Six insights from GHA's latest ASC market brief:
1. The number of Medicare fee-for-service beneficiaries and the number of services per beneficiary grew faster than the number of ASCs in 2017, causing "a high degree of competition" among centers. Market saturation is another significant headwind for ASCs. In roughly 50 percent of U.S. states, there are at least 10 ASCs per fee-for-service beneficiary.
2. Musculoskeletal and orthopedic surgery is an area ripe for growth. While a small number of single-specialty ASCs are devoted to these procedures, they offer higher potential revenue and reimbursement than other cases.
3. In the coming years, ASCs may be subject to new quality reporting rules. ASCs are currently only evaluated on submission of quality performance data, not the data itself, which the Medicare Payment Advisory Commission foresees changing.
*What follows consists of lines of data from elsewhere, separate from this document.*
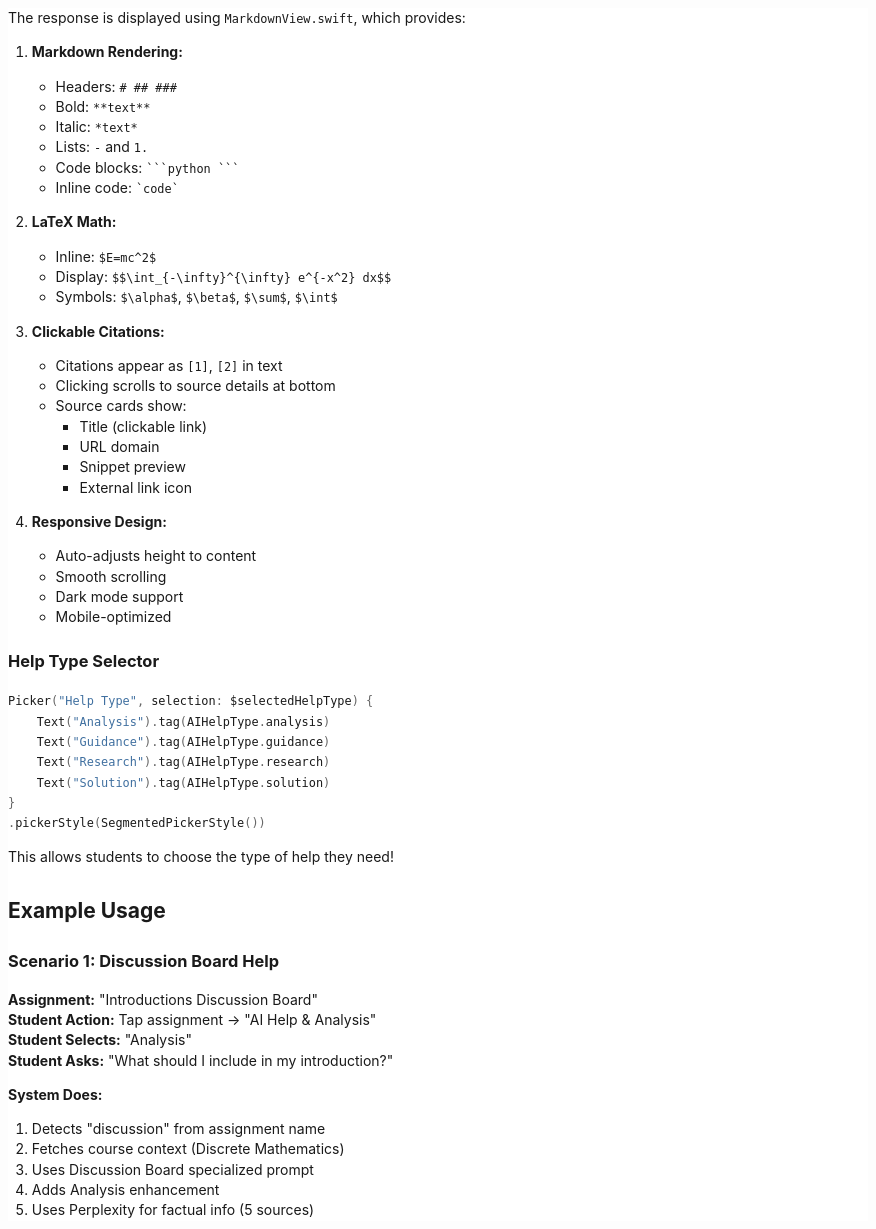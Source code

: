 The response is displayed using `MarkdownView.swift`, which provides:

1. **Markdown Rendering:**
   - Headers: `# ## ###`
   - Bold: `**text**`
   - Italic: `*text*`
   - Lists: `-` and `1.`
   - Code blocks: ` ```python ``` `
   - Inline code: `` `code` ``

2. **LaTeX Math:**
   - Inline: `$E=mc^2$`
   - Display: `$$\int_{-\infty}^{\infty} e^{-x^2} dx$$`
   - Symbols: `$\alpha$`, `$\beta$`, `$\sum$`, `$\int$`

3. **Clickable Citations:**
   - Citations appear as `[1]`, `[2]` in text
   - Clicking scrolls to source details at bottom
   - Source cards show:
     - Title (clickable link)
     - URL domain
     - Snippet preview
     - External link icon

4. **Responsive Design:**
   - Auto-adjusts height to content
   - Smooth scrolling
   - Dark mode support
   - Mobile-optimized

### Help Type Selector

```swift
Picker("Help Type", selection: $selectedHelpType) {
    Text("Analysis").tag(AIHelpType.analysis)
    Text("Guidance").tag(AIHelpType.guidance)
    Text("Research").tag(AIHelpType.research)
    Text("Solution").tag(AIHelpType.solution)
}
.pickerStyle(SegmentedPickerStyle())
```

This allows students to choose the type of help they need!

## Example Usage

### Scenario 1: Discussion Board Help

**Assignment:** "Introductions Discussion Board"  
**Student Action:** Tap assignment → "AI Help & Analysis"  
**Student Selects:** "Analysis"  
**Student Asks:** "What should I include in my introduction?"

**System Does:**
1. Detects "discussion" from assignment name
2. Fetches course context (Discrete Mathematics)
3. Uses Discussion Board specialized prompt
4. Adds Analysis enhancement
5. Uses Perplexity for factual info (5 sources)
4. With payers consolidating, ASCs lacking scale may face downward pressure on reimbursements. Additionally, the reimbursement gap between ASCs and hospital outpatient departments may shrink over time, exacerbated by hospitals' negotiating power.
5. ASCs have surpassed HOPDs in outpatient surgery volume in recent years. However, the continued migration of surgery cases — particularly high-acuity ones— from HOPDs to ASCs is essential to future market growth.
6. Patients may delay elective procedures as high-deductible health plans become more common and costly. The trend could "inhibit case growth and put pressure on margins," GHA concluded.